We often fail to see how much prosperity and good times lend to times of laxness and neglect of all that matters in life. For instance, in the clutter of a life pursuing wealth, higher standards of living, hobbies, entertainments, and even a clean house, if we are not ever diligent to keep our hearts, those things work to muscle out what really matters: the things of God. I have heard this described as the tyranny of the immediate. Whatever is placed before us to complete quickly moves to take precedence over what is important. Without careful discipline and a life prioritized according to God’s Word, the business of life and the pursuit of prosperity takes over. Take this from me Lord! Steal it away and destroy it forever, if only I can live according to your standards and follow your precepts from the heart! May we be as Paul, who said, “But everything that was a gain to me, I have considered to be a loss because of Christ. More than that, I also consider everything to be a loss in view of the surpassing value of knowing Christ Jesus my Lord. Because of Him I have suffered the loss of all things and consider them filth, so that I may gain Christ” (Phil. 3:7-8). Productivity and business can be good things. It is not wickedness of itself. Yet, when it comes to show a heart after things and not after the priorities of God, it becomes a great evil. It becomes something that masters us, and we its servants. Rather, all that we do with diligence, including immediate things, are to be subjected to the One to Whom we owe our very selves. He becomes the principle purpose and means of all we do, and not other things, which, divorced from a heart after God, only lead us away. So it is that when God brings affliction and takes away the clutter and “stuff” of our lives, He protects us from true ruin. He preserves us through sending loving affliction. What a great and loving God!
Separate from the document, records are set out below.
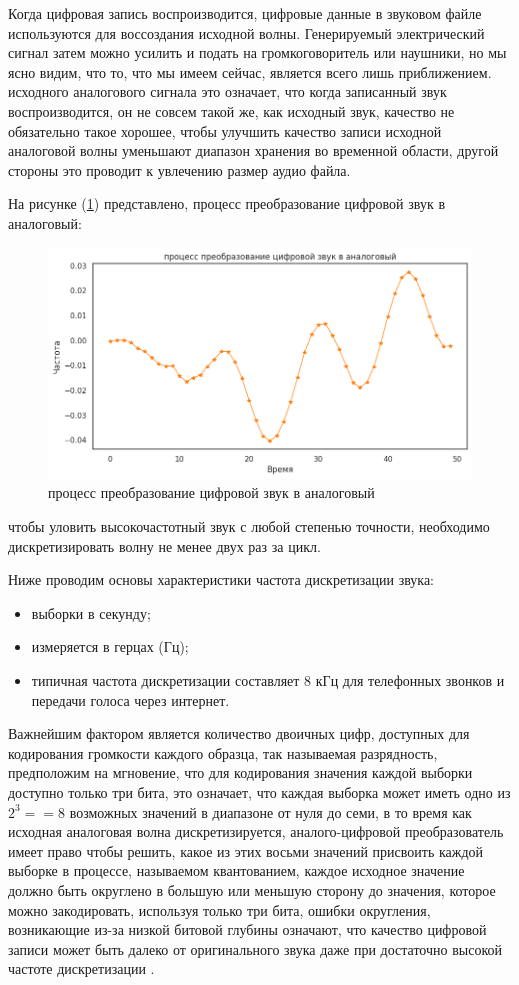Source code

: Когда цифровая запись воспроизводится, цифровые данные в звуковом файле используются для воссоздания исходной волны. Генерируемый электрический сигнал затем можно усилить и подать на громкоговоритель или наушники, но мы ясно видим, что то, что мы имеем сейчас, является всего лишь приближением. исходного аналогового сигнала это означает, что когда записанный звук воспроизводится, он не совсем такой же, как исходный звук, качество не обязательно такое хорошее, чтобы улучшить качество записи исходной аналоговой волны уменьшают диапазон хранения во временной области, другой стороны это проводит к увлечению размер аудио файла.

На рисунке (\ref{fig:ampl_and_time}) представлено, процесс преобразование цифровой звук в аналоговый: 
\begin{figure}[H]
	\centering
	\includegraphics[width=0.8\linewidth]{images/regenration_of_audio.png}
	\caption{процесс преобразование цифровой звук в аналоговый}
	\label{fig:ampl_and_time}
\end{figure}

чтобы уловить высокочастотный звук с любой степенью точности, необходимо дискретизировать волну не менее двух раз за цикл.

Ниже проводим основы характеристики частота дискретизации звука:

\begin{itemize}
    \item выборки в секунду;
    \item измеряется в герцах (Гц);
    \item типичная частота дискретизации составляет 8 кГц для телефонных звонков и передачи голоса через интернет.
\end{itemize}

Важнейшим фактором является количество двоичных цифр, доступных для кодирования громкости каждого образца, так называемая разрядность, предположим на мгновение, что для кодирования значения каждой выборки доступно только три бита, это означает, что каждая выборка может иметь одно из $2^{3} == 8$ возможных значений в диапазоне от нуля до семи, в то время как исходная аналоговая волна дискретизируется, аналого-цифровой преобразователь имеет право чтобы решить, какое из этих восьми значений присвоить каждой выборке в процессе, называемом квантованием, каждое исходное значение должно быть округлено в большую или меньшую сторону до значения, которое можно закодировать, используя только три бита, ошибки округления, возникающие из-за низкой битовой глубины означают, что качество цифровой записи может быть далеко от оригинального звука даже при достаточно высокой частоте дискретизации \cite{liu2023simple}.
6.) It would much support thy heart under adversity, to consider that God by such humbling providences may be accomplishing that for which you have long prayed and waited. And should you be troubled at that? Say, Christian, hast thou not many prayers depending before God upon such accounts as these: that he would keep thee from sin; discover to thee the emptiness of the creature; that he would mortify and kill thy lusts; that thy heart may never find rest in any enjoyment but Christ? By such humbling and impoverishing strokes God may be fulfilling thy desire. Wouldst thou be kept from sin? Lo, he hath hedged up thy way with thorns. Wouldst thou see the creature’s vanity? Thy affliction is a fair glass to discover it; for the vanity of the creature is never so effectually and sensibly discovered, as in our own experience. Wouldst thou have thy corruptions mortified? This is the way: to have the food and fuel removed that maintained them; for as prosperity begat and fed them, so adversity, when sanctified, is a means to kill them. Wouldst thou have thy heart rest no where but in the bosom of God? What better method could Providence take to accomplish thy desire than pulling from under thy head that soft pillow of creature-delights on which you rested before? And yet you fret at this: peevish child, how dost thou try thy Father's patience! If he delay to answer thy prayers, thou art ready to say he regards thee not; if he does that which really answers the end of them, though not in the way which you expect, you murmur against him for that; as if, instead of answering, he were crossing all thy hopes and aims. Is this ingenuous? Is it not enough that God is so gracious as to do what thou desirest: must thou be so impudent as to expect him to do it in the way which thou prescribest?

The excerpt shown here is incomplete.